Optionally, a battery cell may include a lithium-ion secondary battery, a lithium-ion primary battery, a lithium-sulfur battery, a sodium/lithium-ion battery, a sodium-ion battery or a magnesium-ion battery, etc., which is not limited by the embodiments of the present application. In some embodiments, a battery cell may also be referred to as a cell.

The battery cell includes an electrode assembly and an electrolyte, and the electrode assembly is composed of a positive electrode sheet, a negative electrode sheet and a separator. The operation of the battery cell mainly relies on movement of metal ions between the positive electrode sheet and the negative electrode sheet. The positive electrode sheet includes a positive electrode current collector and a positive active material layer. The positive active material layer is coated on a surface of the positive electrode current collector, and the current collector not coated with the positive active material layer protrudes from the current collector coated with the positive active material layer and is used as a positive electrode tab. A lithium-ion battery is taken as an example, the material of the positive electrode current collector may be aluminum, and the positive electrode active material may be lithium cobalt oxides, lithium iron phosphate, ternary lithium or lithium manganate, or the like. The negative electrode sheet includes a negative electrode current collector and a negative active material layer. The negative active material layer is coated on a surface of the negative electrode current collector, and the current collector not coated with the negative active material layer protrudes from the current collector coated with the negative active material layer and is used as a negative electrode tab.

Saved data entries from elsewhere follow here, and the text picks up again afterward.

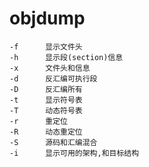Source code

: # objdump

	-f		显示文件头
	-h		显示段(section)信息
    -x      文件头和信息
	-d		反汇编可执行段
	-D		反汇编所有
	-t		显示符号表
	-T		动态符号表
	-r		重定位
	-R		动态重定位
	-S		源码和汇编混合
	-i		显示可用的架构,和目标结构
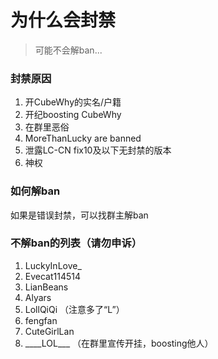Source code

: # 为什么会封禁

> 可能不会解ban...

### 封禁原因

1. 开CubeWhy的实名/户籍
2. 开纪boosting CubeWhy
3. 在群里恶俗
4. MoreThanLucky are banned
5. 泄露LC-CN fix10及以下无封禁的版本
6. 神权

### 如何解ban

如果是错误封禁，可以找群主解ban

### 不解ban的列表（请勿申诉）

1. LuckyInLove\_
2. Evecat114514
3. LianBeans
4. Alyars
5. LollQiQi （注意多了“L”）
6. fengfan
7. CuteGirlLan
8. \_\_\_\_LOL\_\_\_ （在群里宣传开挂，boosting他人）
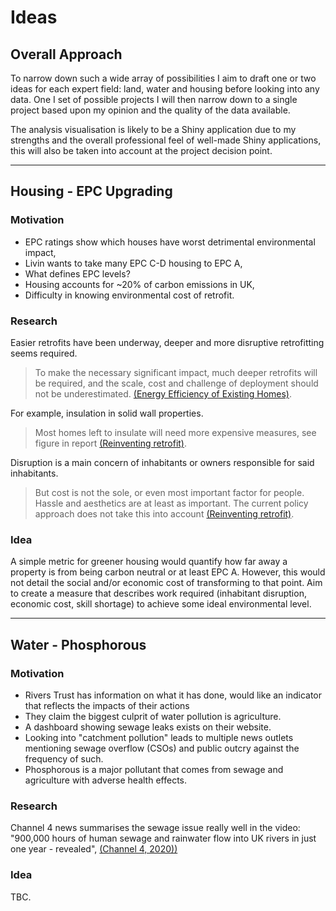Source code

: # Ideas

## Overall Approach

To narrow down such a wide array of possibilities I aim to draft one or two
ideas for each expert field: land, water and housing before looking into any
data.
One I set of possible projects I will then narrow down to a single project
based upon my opinion and the quality of the data available.

The analysis visualisation is likely to be a Shiny application due to my
strengths and the overall professional feel of well-made Shiny applications,
this will also be taken into account at the project decision point.

-------------------------------------------------------------------------------

## Housing - EPC Upgrading

### Motivation

- EPC ratings show which houses have worst detrimental environmental impact,
- Livin wants to take many EPC C-D housing to EPC A,
- What defines EPC levels?
- Housing accounts for ~20% of carbon emissions in UK,
- Difficulty in knowing environmental cost of retrofit.

### Research

Easier retrofits have been underway, deeper and more disruptive retrofitting
seems required.

> To make the necessary significant impact, much deeper retrofits will be
> required, and the scale, cost and challenge of deployment should not be
> underestimated. [(Energy Efficiency of Existing Homes)][ukparliament2021].

For example, insulation in solid wall properties.

> Most homes left to insulate will need more expensive measures, see figure in
> report [(Reinventing retrofit)][greenalliance2021].

Disruption is a main concern of inhabitants or owners responsible for said
inhabitants.

> But cost is not the sole, or even most important factor for people. Hassle
> and aesthetics are at least as important. The current policy approach does
> not take this into account [(Reinventing retrofit)][greenalliance2021].

### Idea

A simple metric for greener housing would quantify how far away a property is
from being carbon neutral or at least EPC A. However, this would not
detail the social and/or economic cost of transforming to that point.
Aim to create a measure that describes work required (inhabitant disruption,
economic cost, skill shortage) to achieve some ideal environmental level.

[ukparliament2021]:
  https://publications.parliament.uk/pa/cm5801/cmselect/cmenvaud/346/34605.htm
  "Energy Efficiency of Existing Homes"

[greenalliance2021]:
  https://green-alliance.org.uk/wp-content/uploads/2021/11/reinventing_retrofit.pdf
  "Reinventing retrofit"

-------------------------------------------------------------------------------

## Water - Phosphorous

### Motivation

- Rivers Trust has information on what it has done, would like an indicator
  that reflects the impacts of their actions
- They claim the biggest culprit of water pollution is agriculture.
- A dashboard showing sewage leaks exists on their website.
- Looking into "catchment pollution" leads to multiple news outlets mentioning
  sewage overflow (CSOs) and public outcry against the frequency of such.
- Phosphorous is a major pollutant that comes from sewage and agriculture
  with adverse health effects.

### Research

Channel 4 news summarises the sewage issue really well in the video:
"900,000 hours of human sewage and rainwater flow into UK rivers in just one
year - revealed", [(Channel 4, 2020))](channel4news)

[channel4news]:
  https://www.youtube.com/watch?v=x1AmHDByodI
  "900,000 hours of human sewage and rainwater flow into UK rivers in just one
  year - revealed"

### Idea

TBC.
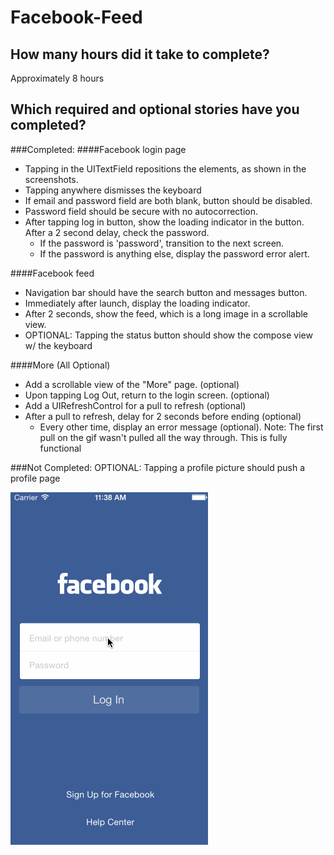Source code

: Facebook-Feed
=============

## How many hours did it take to complete?
Approximately 8 hours

## Which required and optional stories have you completed?

###Completed:
####Facebook login page

- Tapping in the UITextField repositions the elements, as shown in the screenshots.
- Tapping anywhere dismisses the keyboard
- If email and password field are both blank, button should be disabled.
- Password field should be secure with no autocorrection.
- After tapping log in button, show the loading indicator in the button. After a 2 second delay, check the password.
     - If the password is 'password', transition to the next screen.
     - If the password is anything else, display the password error alert.


####Facebook feed
- Navigation bar should have the search button and messages button.
- Immediately after launch, display the loading indicator.
- After 2 seconds, show the feed, which is a long image in a scrollable view.
- OPTIONAL: Tapping the status button should show the compose view w/ the keyboard


####More (All Optional)     
- Add a scrollable view of the "More" page. (optional)
- Upon tapping Log Out, return to the login screen. (optional)
- Add a UIRefreshControl for a pull to refresh (optional)
- After a pull to refresh, delay for 2 seconds before ending (optional)
     - Every other time, display an error message (optional). Note: The first pull on the gif wasn't pulled all the way through. This is fully functional
     
###Not Completed:
OPTIONAL: Tapping a profile picture should push a profile page

![alt text](https://raw.githubusercontent.com/jairoavalos/Facebook-Feed/master/Facebook-HW2.gif "Facebook-feed")
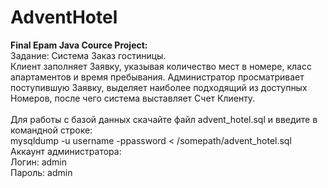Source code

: # AdventHotel
<b>Final Epam Java Cource Project:</b> <br>
Задание: Система Заказ гостиницы. <br>
Клиент заполняет Заявку, указывая количество мест в номере, класс апартаментов и время пребывания. 
Администратор просматривает поступившую Заявку, выделяет наиболее подходящий из доступных Номеров, после чего система выставляет Счет Клиенту.<br>
<br>
Для работы с базой данных скачайте файл advent_hotel.sql и введите в командной строке:<br>
mysqldump -u username -ppassword < /somepath/advent_hotel.sql
<br>
Аккаунт администратора: <br>
Логин: admin <br>
Пароль: admin
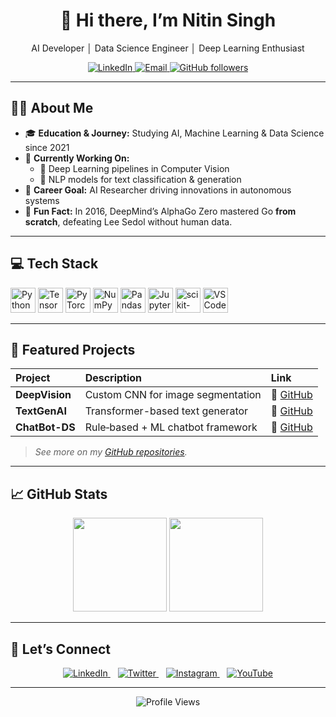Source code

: <!--
**NI3singh/NI3singh** is a ✨ _special_ ✨ repository because its `README.md` (this file) appears on your GitHub profile.
-->

<div align="center">
  <h1>👋 Hi there, I’m Nitin Singh</h1>
  <p>AI Developer │ Data Science Engineer │ Deep Learning Enthusiast</p>
  <p>
    <a href="https://www.linkedin.com/in/nitinsinghr/" target="_blank">
      <img alt="LinkedIn" src="https://img.shields.io/badge/LinkedIn-Profile-blue?logo=linkedin">
    </a>
    <a href="mailto:your.email@example.com">
      <img alt="Email" src="https://img.shields.io/badge/Email-your.email@example.com-c14438?logo=gmail">
    </a>
    <a href="https://github.com/NI3singh" target="_blank">
      <img alt="GitHub followers" src="https://img.shields.io/github/followers/NI3singh?label=Follow&style=social">
    </a>
  </p>
</div>

---

## 👨‍💻 About Me

- 🎓 **Education & Journey:** Studying AI, Machine Learning & Data Science since 2021  
- 🔭 **Currently Working On:**  
  - 📌 Deep Learning pipelines in Computer Vision  
  - 📌 NLP models for text classification & generation  
- 🎯 **Career Goal:** AI Researcher driving innovations in autonomous systems  
- 🎲 **Fun Fact:** In 2016, DeepMind’s AlphaGo Zero mastered Go **from scratch**, defeating Lee Sedol without human data.

---

## 💻 Tech Stack

<div align="left">
  <img src="https://cdn.jsdelivr.net/gh/devicons/devicon/icons/python/python-original.svg" height="40" alt="Python" />
  <img src="https://cdn.jsdelivr.net/gh/devicons/devicon/icons/tensorflow/tensorflow-original.svg" height="40" alt="TensorFlow" />
  <img src="https://cdn.jsdelivr.net/gh/devicons/devicon/icons/pytorch/pytorch-original.svg" height="40" alt="PyTorch" />
  <img src="https://cdn.jsdelivr.net/gh/devicons/devicon/icons/numpy/numpy-original.svg" height="40" alt="NumPy" />
  <img src="https://cdn.jsdelivr.net/gh/devicons/devicon/icons/pandas/pandas-original.svg" height="40" alt="Pandas" />
  <img src="https://cdn.jsdelivr.net/gh/devicons/devicon/icons/jupyter/jupyter-original.svg" height="40" alt="Jupyter" />
  <img src="https://cdn.jsdelivr.net/gh/devicons/devicon/icons/scikit-learn/scikit-learn-original.svg" height="40" alt="scikit-learn" />
  <img src="https://cdn.jsdelivr.net/gh/devicons/devicon/icons/vscode/vscode-original.svg" height="40" alt="VS Code" />
</div>

---

## 📂 Featured Projects

| Project | Description | Link |
| :------ | :---------- | :--- |
| **DeepVision** | Custom CNN for image segmentation | 🔗 [GitHub](https://github.com/NI3singh/DeepVision) |
| **TextGenAI** | Transformer-based text generator | 🔗 [GitHub](https://github.com/NI3singh/TextGenAI) |
| **ChatBot-DS** | Rule‑based + ML chatbot framework | 🔗 [GitHub](https://github.com/NI3singh/ChatBot-DS) |

> _See more on my [GitHub repositories](https://github.com/NI3singh?tab=repositories)._

---

## 📈 GitHub Stats

<div align="center">
  <img height="150" src="https://github-readme-stats.vercel.app/api?username=NI3singh&show_icons=true&theme=radical" />
  <img height="150" src="https://github-readme-streak-stats.herokuapp.com/?user=NI3singh&theme=radical" />
</div>

---

## 🤝 Let’s Connect

<p align="center">
  <a href="https://www.linkedin.com/in/nitinsinghr/" target="_blank">  
    <img src="https://img.shields.io/badge/LinkedIn-Nitin%20Singh-blue?logo=linkedin" alt="LinkedIn">
  </a>
  &nbsp;&nbsp;
  <a href="https://twitter.com/NitinSingh333" target="_blank">
    <img src="https://img.shields.io/badge/Twitter-@NitinSingh333-blue?logo=twitter" alt="Twitter">
  </a>
  &nbsp;&nbsp;
  <a href="https://www.instagram.com/ni.3.singh" target="_blank">
    <img src="https://img.shields.io/badge/Instagram-@ni.3.singh-purple?logo=instagram" alt="Instagram">
  </a>
  &nbsp;&nbsp;
  <a href="https://www.youtube.com/@NitinSinghCreation" target="_blank">
    <img src="https://img.shields.io/badge/YouTube-NitinSinghCreation-red?logo=youtube" alt="YouTube">
  </a>
</p>

---

<div align="center">
  <img src="https://profile-counter.glitch.me/NI3singh/count.svg" alt="Profile Views" />
</div>
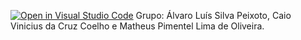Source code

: [![Open in Visual Studio Code](https://classroom.github.com/assets/open-in-vscode-2e0aaae1b6195c2367325f4f02e2d04e9abb55f0b24a779b69b11b9e10269abc.svg)](https://classroom.github.com/online_ide?assignment_repo_id=11859138&assignment_repo_type=AssignmentRepo)
Grupo: Álvaro Luís Silva Peixoto, Caio Vinicius da Cruz Coelho e Matheus Pimentel Lima de Oliveira.
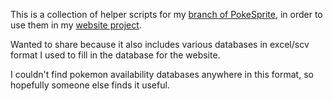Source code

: This is a collection of helper scripts for my 
[branch of PokeSprite](https://github.com/Galleom/pokesprite), in order to use them
in my [website project](https://github.com/Galleom/PokeChecker).

Wanted to share because it also includes various databases
in excel/scv format I used to fill in the database for the website.

I couldn't find pokemon availability databases anywhere in this format, 
so hopefully someone else finds it useful.

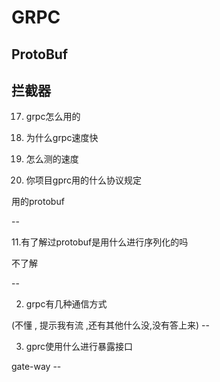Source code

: # GRPC

## ProtoBuf

## 拦截器



17. grpc怎么用的
18. 为什么grpc速度快
19. 怎么测的速度

10. 你项目gprc用的什么协议规定

用的protobuf

\--

11.有了解过protobuf是用什么进行序列化的吗

不了解

\--

2. grpc有几种通信方式

(不懂 , 提示我有流 ,还有其他什么没,没有答上来)
\--

3. gprc使用什么进行暴露接口

gate-way
\--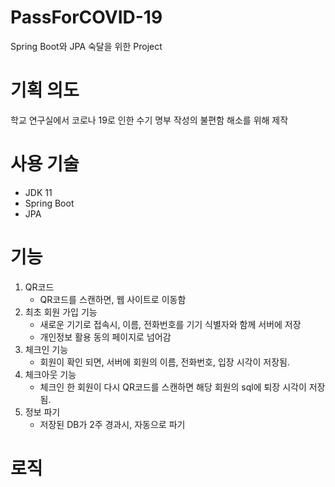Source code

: # PassForCOVID-19
Spring Boot와 JPA 숙달을 위한 Project

# 기획 의도
학교 연구실에서 코로나 19로 인한 수기 명부 작성의 불편함 해소를 위해 제작

# 사용 기술
* JDK 11
* Spring Boot
* JPA

# 기능
1. QR코드
	* QR코드를 스캔하면, 웹 사이트로 이동함
2. 최초 회원 가입 기능
	* 새로운 기기로 접속시, 이름, 전화번호를 기기 식별자와 함께 서버에 저장
	* 개인정보 활용 동의 페이지로 넘어감
3. 체크인 기능
	* 회원이 확인 되면,  서버에 회원의 이름, 전화번호, 입장 시각이 저장됨.
4. 체크아웃 기능
	* 체크인 한 회원이 다시 QR코드를 스캔하면 해당 회원의 sql에 퇴장 시각이 저장됨.
5. 정보 파기
	* 저장된 DB가 2주 경과시, 자동으로 파기

# 로직

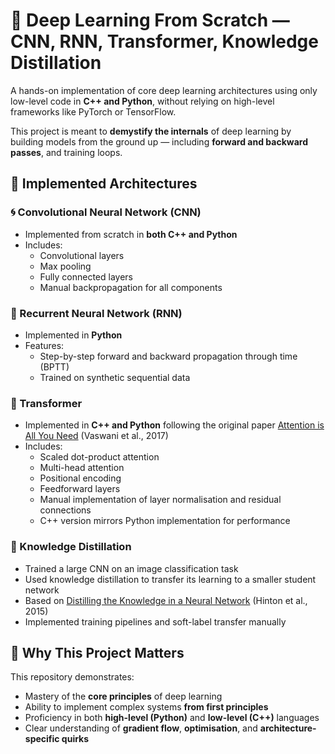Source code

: # 🧠 Deep Learning From Scratch — CNN, RNN, Transformer, Knowledge Distillation

A hands-on implementation of core deep learning architectures using only low-level code in **C++ and Python**, without relying on high-level frameworks like PyTorch or TensorFlow.

This project is meant to **demystify the internals** of deep learning by building models from the ground up — including **forward and backward passes**, and training loops.

## 🔧 Implemented Architectures

### 🌀 Convolutional Neural Network (CNN)

* Implemented from scratch in **both C++ and Python**
* Includes:
    * Convolutional layers 
    * Max pooling
    * Fully connected layers
    * Manual backpropagation for all components


### 🔁 Recurrent Neural Network (RNN)

* Implemented in **Python**
* Features:
    * Step-by-step forward and backward propagation through time (BPTT)
    * Trained on synthetic sequential data

### 🔺 Transformer

* Implemented in **C++ and Python** following the original paper [Attention is All You Need](https://arxiv.org/abs/1706.03762) (Vaswani et al., 2017)
* Includes:
    * Scaled dot-product attention
    * Multi-head attention
    * Positional encoding
    * Feedforward layers
    * Manual implementation of layer normalisation and residual connections
    * C++ version mirrors Python implementation for performance


### 🧪 Knowledge Distillation

* Trained a large CNN on an image classification task
* Used knowledge distillation to transfer its learning to a smaller student network
* Based on [Distilling the Knowledge in a Neural Network](https://arxiv.org/abs/1503.02531) (Hinton et al., 2015)
* Implemented training pipelines and soft-label transfer manually

## 🚀 Why This Project Matters

This repository demonstrates:

* Mastery of the **core principles** of deep learning
* Ability to implement complex systems **from first principles**
* Proficiency in both **high-level (Python)** and **low-level (C++)** languages
* Clear understanding of **gradient flow**, **optimisation**, and **architecture-specific quirks**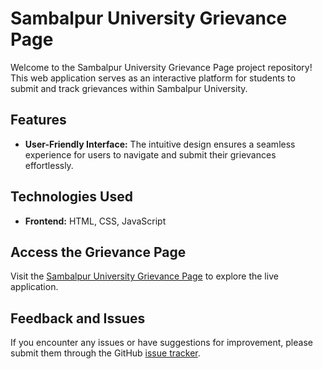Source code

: # Sambalpur University Grievance Page

Welcome to the Sambalpur University Grievance Page project repository! This web application serves as an interactive platform for students to submit and track grievances within Sambalpur University.

## Features

- **User-Friendly Interface:** The intuitive design ensures a seamless experience for users to navigate and submit their grievances effortlessly.

## Technologies Used

- **Frontend:** HTML, CSS, JavaScript

## Access the Grievance Page

Visit the [Sambalpur University Grievance Page](http://grievance.suniv.ac.in/) to explore the live application.


## Feedback and Issues

If you encounter any issues or have suggestions for improvement, please submit them through the GitHub [issue tracker](https://github.com/pravusagar/sambalpur-university-grievance-page/issues).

The material of the negative electrode current collector may be copper, and the negative electrode active material may be carbon or silicon, and like. In order to ensure that a large current is passed without fusing, positive electrode tabs are multiple in number and stacked together, and negative electrode tabs are multiple in number and stacked together. A material of the separator may be polypropylene (PP), polyethylene (PE), or the like. In addition, the electrode assembly may be a winding structure or a laminated structure, and the embodiments of the present application are not limited thereto.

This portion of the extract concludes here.